Work to complete: Begin with the first line below and retype each line exactly through the line containing "#### 2.2 分词器". Any pictures are to be left out.

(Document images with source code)
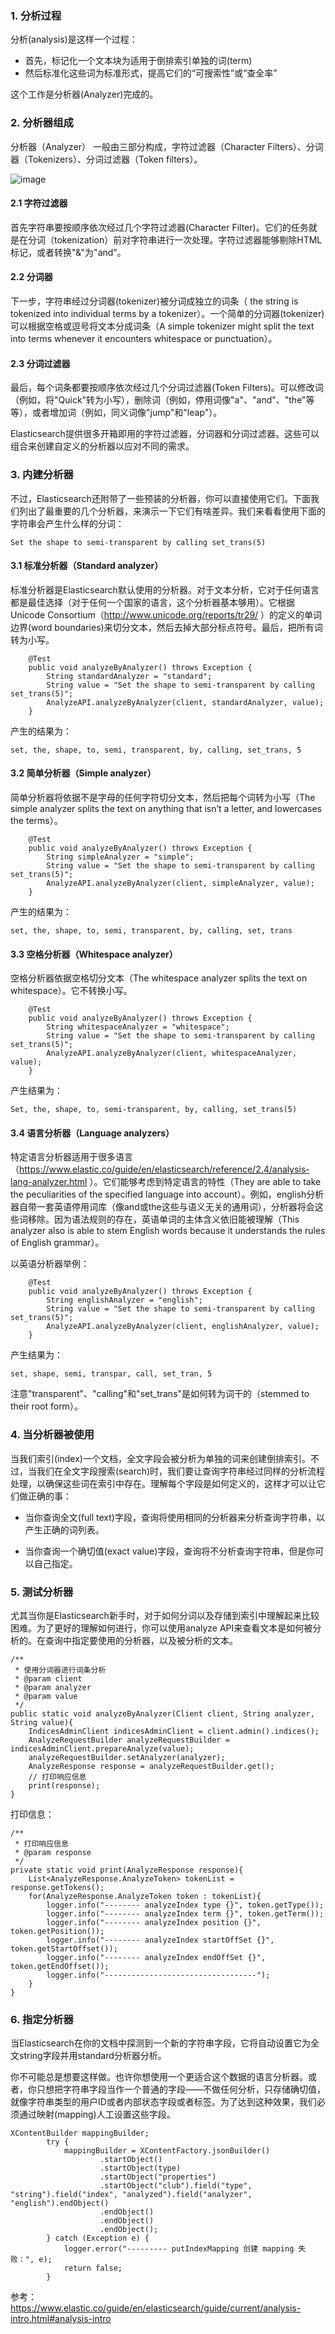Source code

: ### 1. 分析过程

分析(analysis)是这样一个过程：
- 首先，标记化一个文本块为适用于倒排索引单独的词(term)
- 然后标准化这些词为标准形式，提高它们的“可搜索性”或“查全率”

这个工作是分析器(Analyzer)完成的。


### 2. 分析器组成

分析器（Analyzer） 一般由三部分构成，字符过滤器（Character Filters）、分词器（Tokenizers）、分词过滤器（Token filters）。

![image](http://img.blog.csdn.net/20170522113039734?watermark/2/text/aHR0cDovL2Jsb2cuY3Nkbi5uZXQvU3VubnlZb29uYQ==/font/5a6L5L2T/fontsize/400/fill/I0JBQkFCMA==/dissolve/70/gravity/SouthEast)

#### 2.1 字符过滤器

首先字符串要按顺序依次经过几个字符过滤器(Character Filter)。它们的任务就是在分词（tokenization）前对字符串进行一次处理。字符过滤器能够剔除HTML标记，或者转换"&"为"and"。

#### 2.2 分词器

下一步，字符串经过分词器(tokenizer)被分词成独立的词条（ the string is tokenized into individual terms by a tokenizer）。一个简单的分词器(tokenizer)可以根据空格或逗号将文本分成词条（A simple tokenizer might split the text into terms whenever it encounters whitespace or punctuation）。

#### 2.3 分词过滤器

最后，每个词条都要按顺序依次经过几个分词过滤器(Token Filters)。可以修改词（例如，将"Quick"转为小写），删除词（例如，停用词像"a"、"and"、"the"等等），或者增加词（例如，同义词像"jump"和"leap"）。

Elasticsearch提供很多开箱即用的字符过滤器，分词器和分词过滤器。这些可以组合来创建自定义的分析器以应对不同的需求。



### 3. 内建分析器

不过，Elasticsearch还附带了一些预装的分析器，你可以直接使用它们。下面我们列出了最重要的几个分析器，来演示一下它们有啥差异。我们来看看使用下面的字符串会产生什么样的分词：
```
Set the shape to semi-transparent by calling set_trans(5)
```

#### 3.1  标准分析器（Standard analyzer）

标准分析器是Elasticsearch默认使用的分析器。对于文本分析，它对于任何语言都是最佳选择（对于任何一个国家的语言，这个分析器基本够用）。它根据Unicode Consortium（http://www.unicode.org/reports/tr29/ ）的定义的单词边界(word boundaries)来切分文本，然后去掉大部分标点符号。最后，把所有词转为小写。

```
    @Test
    public void analyzeByAnalyzer() throws Exception {
        String standardAnalyzer = "standard";
        String value = "Set the shape to semi-transparent by calling set_trans(5)";
        AnalyzeAPI.analyzeByAnalyzer(client, standardAnalyzer, value);
    }
```    
产生的结果为：
```
set, the, shape, to, semi, transparent, by, calling, set_trans, 5
```
#### 3.2 简单分析器（Simple analyzer）

简单分析器将依据不是字母的任何字符切分文本，然后把每个词转为小写（The simple analyzer splits the text on anything that isn’t a letter, and lowercases the terms）。
```
    @Test
    public void analyzeByAnalyzer() throws Exception {
        String simpleAnalyzer = "simple";
        String value = "Set the shape to semi-transparent by calling set_trans(5)";
        AnalyzeAPI.analyzeByAnalyzer(client, simpleAnalyzer, value);
    }
```    
产生的结果为：

```
set, the, shape, to, semi, transparent, by, calling, set, trans
```
#### 3.3 空格分析器（Whitespace analyzer）

空格分析器依据空格切分文本（The whitespace analyzer splits the text on whitespace）。它不转换小写。
```
    @Test
    public void analyzeByAnalyzer() throws Exception {
        String whitespaceAnalyzer = "whitespace";
        String value = "Set the shape to semi-transparent by calling set_trans(5)";
        AnalyzeAPI.analyzeByAnalyzer(client, whitespaceAnalyzer, value);
    }
```    
产生结果为：
```
Set, the, shape, to, semi-transparent, by, calling, set_trans(5)
```

#### 3.4 语言分析器（Language analyzers）

特定语言分析器适用于很多语言（https://www.elastic.co/guide/en/elasticsearch/reference/2.4/analysis-lang-analyzer.html ）。它们能够考虑到特定语言的特性（They are able to take the peculiarities of the specified language into account）。例如，english分析器自带一套英语停用词库（像and或the这些与语义无关的通用词），分析器将会这些词移除。因为语法规则的存在，英语单词的主体含义依旧能被理解（This analyzer also is able to stem English words because it understands the rules of English grammar）。

以英语分析器举例：
```
    @Test
    public void analyzeByAnalyzer() throws Exception {
        String englishAnalyzer = "english";
        String value = "Set the shape to semi-transparent by calling set_trans(5)";
        AnalyzeAPI.analyzeByAnalyzer(client, englishAnalyzer, value);
    }
```    
产生结果为：
```
set, shape, semi, transpar, call, set_tran, 5
```
注意"transparent"、"calling"和"set_trans"是如何转为词干的（stemmed to their root form）。


### 4. 当分析器被使用


当我们索引(index)一个文档，全文字段会被分析为单独的词来创建倒排索引。不过，当我们在全文字段搜索(search)时，我们要让查询字符串经过同样的分析流程处理，以确保这些词在索引中存在。理解每个字段是如何定义的，这样才可以让它们做正确的事：

- 当你查询全文(full text)字段，查询将使用相同的分析器来分析查询字符串，以产生正确的词列表。

- 当你查询一个确切值(exact value)字段，查询将不分析查询字符串，但是你可以自己指定。


### 5. 测试分析器

尤其当你是Elasticsearch新手时，对于如何分词以及存储到索引中理解起来比较困难。为了更好的理解如何进行，你可以使用analyze API来查看文本是如何被分析的。在查询中指定要使用的分析器，以及被分析的文本。

    /**
     * 使用分词器进行词条分析
     * @param client
     * @param analyzer
     * @param value
     */
    public static void analyzeByAnalyzer(Client client, String analyzer, String value){
        IndicesAdminClient indicesAdminClient = client.admin().indices();
        AnalyzeRequestBuilder analyzeRequestBuilder = indicesAdminClient.prepareAnalyze(value);
        analyzeRequestBuilder.setAnalyzer(analyzer);
        AnalyzeResponse response = analyzeRequestBuilder.get();
        // 打印响应信息
        print(response);
    }
打印信息：

    /**
     * 打印响应信息
     * @param response
     */
    private static void print(AnalyzeResponse response){
        List<AnalyzeResponse.AnalyzeToken> tokenList = response.getTokens();
        for(AnalyzeResponse.AnalyzeToken token : tokenList){
            logger.info("-------- analyzeIndex type {}", token.getType());
            logger.info("-------- analyzeIndex term {}", token.getTerm());
            logger.info("-------- analyzeIndex position {}", token.getPosition());
            logger.info("-------- analyzeIndex startOffSet {}", token.getStartOffset());
            logger.info("-------- analyzeIndex endOffSet {}", token.getEndOffset());
            logger.info("----------------------------------");
        }
    }


### 6. 指定分析器

当Elasticsearch在你的文档中探测到一个新的字符串字段，它将自动设置它为全文string字段并用standard分析器分析。

你不可能总是想要这样做。也许你想使用一个更适合这个数据的语言分析器。或者，你只想把字符串字段当作一个普通的字段——不做任何分析，只存储确切值，就像字符串类型的用户ID或者内部状态字段或者标签。为了达到这种效果，我们必须通过映射(mapping)人工设置这些字段。

```
XContentBuilder mappingBuilder;
        try {
            mappingBuilder = XContentFactory.jsonBuilder()
                    .startObject()
                    .startObject(type)
                    .startObject("properties")
                    .startObject("club").field("type", "string").field("index", "analyzed").field("analyzer", "english").endObject()
                    .endObject()
                    .endObject()
                    .endObject();
        } catch (Exception e) {
            logger.error("--------- putIndexMapping 创建 mapping 失败：", e);
            return false;
        }

```


参考：https://www.elastic.co/guide/en/elasticsearch/guide/current/analysis-intro.html#analysis-intro







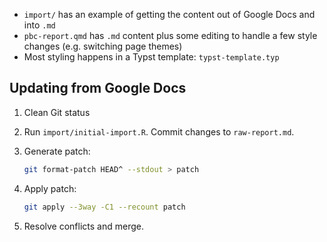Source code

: -   `import/` has an example of getting the content out of Google Docs and into `.md`
-   `pbc-report.qmd` has `.md` content plus some editing to handle a few style changes (e.g. switching page themes)
-   Most styling happens in a Typst template: `typst-template.typ`

## Updating from Google Docs

1.  Clean Git status

2.  Run `import/initial-import.R`. Commit changes to `raw-report.md`.

3.  Generate patch:

    ``` bash
    git format-patch HEAD^ --stdout > patch
    ```

4.  Apply patch:
    
    ``` bash
    git apply --3way -C1 --recount patch
    ```

5.  Resolve conflicts and merge.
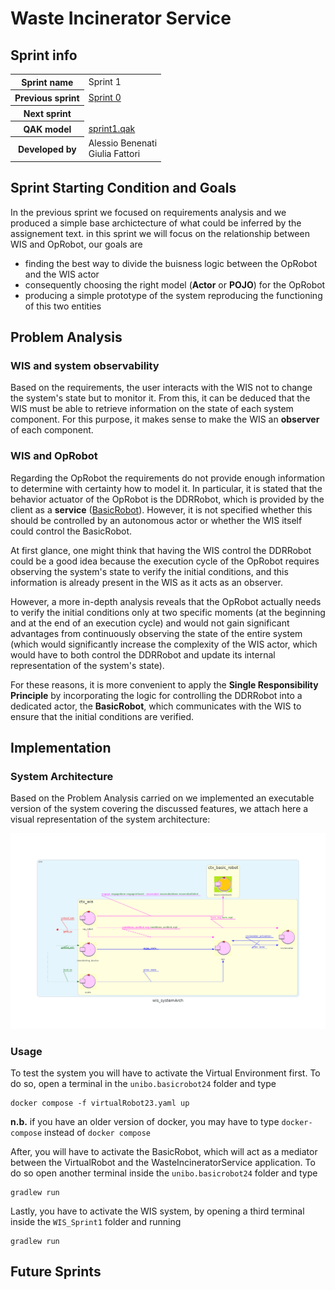 <link rel="stylesheet" type="text/css" href="resources/css/custom.css" />

# Waste Incinerator Service

## Sprint info

<table>
<tr><th>Sprint name</th><td>Sprint 1</td></tr>
<tr><th>Previous sprint</th><td><a href="/WIS_Sprint0">Sprint 0</a></td></tr>
<tr><th>Next sprint</th><td></td></tr>
<tr><th>QAK model</th><td><a href="../src/sprint1.qak">sprint1.qak</a></td></tr>
<tr><th>Developed by</th><td>Alessio Benenati<br/>Giulia Fattori</td></tr>
</table>

## Sprint Starting Condition and Goals

In the previous sprint we focused on requirements analysis and we produced a simple base archictecture of what could be inferred by the assignement text.
in this sprint we will focus on the relationship between WIS and OpRobot, our goals are

- finding the best way to divide the buisness logic between the OpRobot and the WIS actor
- consequently choosing the right model (**Actor** or **POJO**) for the OpRobot
- producing a simple prototype of the system reproducing the functioning of this two entities

## Problem Analysis

### WIS and system observability

Based on the requirements, the user interacts with the WIS not to change the system's state but to monitor it. From this, it can be deduced that the WIS must be able to retrieve information on the state of each system component. For this purpose, it makes sense to make the WIS an **observer** of each component.

### WIS and OpRobot

Regarding the OpRobot the requirements do not provide enough information to determine with certainty how to model it. In particular, it is stated that the behavior actuator of the OpRobot is the DDRRobot, which is provided by the client as a **service** ([BasicRobot](/unibo.basicrobot24/)). However, it is not specified whether this should be controlled by an autonomous actor or whether the WIS itself could control the BasicRobot.

At first glance, one might think that having the WIS control the DDRRobot could be a good idea because the execution cycle of the OpRobot requires observing the system's state to verify the initial conditions, and this information is already present in the WIS as it acts as an observer.

However, a more in-depth analysis reveals that the OpRobot actually needs to verify the initial conditions only at two specific moments (at the beginning and at the end of an execution cycle) and would not gain significant advantages from continuously observing the state of the entire system (which would significantly increase the complexity of the WIS actor, which would have to both control the DDRRobot and update its internal representation of the system's state).

For these reasons, it is more convenient to apply the **Single Responsibility Principle** by incorporating the logic for controlling the DDRRobot into a dedicated actor, the **BasicRobot**, which communicates with the WIS to ensure that the initial conditions are verified.

## Implementation

### System Architecture

Based on the Problem Analysis carried on we implemented an executable version of the system covering the discussed features, we attach here a visual representation of the system architecture:

![System Architecture](resources/imgs/wis_system.png)

### Usage
To test the system you will have to activate the Virtual Environment first.
To do so, open a terminal in the `unibo.basicrobot24` folder and type
```
docker compose -f virtualRobot23.yaml up
```
**n.b.** if you have an older version of docker, you may have to type `docker-compose` instead of `docker compose`

After, you will have to activate the BasicRobot, which will act as a mediator between the VirtualRobot and the WasteIncineratorService application.
To do so open another terminal inside the `unibo.basicrobot24` folder and type 

```
gradlew run
```

Lastly, you have to activate the WIS system, by opening a third terminal inside the `WIS_Sprint1` folder and running

```
gradlew run
```
## Future Sprints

Task solution:
Source code

: ### 1. 分析过程

分析(analysis)是这样一个过程：
- 首先，标记化一个文本块为适用于倒排索引单独的词(term)
- 然后标准化这些词为标准形式，提高它们的“可搜索性”或“查全率”

这个工作是分析器(Analyzer)完成的。


### 2. 分析器组成

分析器（Analyzer） 一般由三部分构成，字符过滤器（Character Filters）、分词器（Tokenizers）、分词过滤器（Token filters）。

![image](http://img.blog.csdn.net/20170522113039734?watermark/2/text/aHR0cDovL2Jsb2cuY3Nkbi5uZXQvU3VubnlZb29uYQ==/font/5a6L5L2T/fontsize/400/fill/I0JBQkFCMA==/dissolve/70/gravity/SouthEast)

#### 2.1 字符过滤器

首先字符串要按顺序依次经过几个字符过滤器(Character Filter)。它们的任务就是在分词（tokenization）前对字符串进行一次处理。字符过滤器能够剔除HTML标记，或者转换"&"为"and"。

#### 2.2 分词器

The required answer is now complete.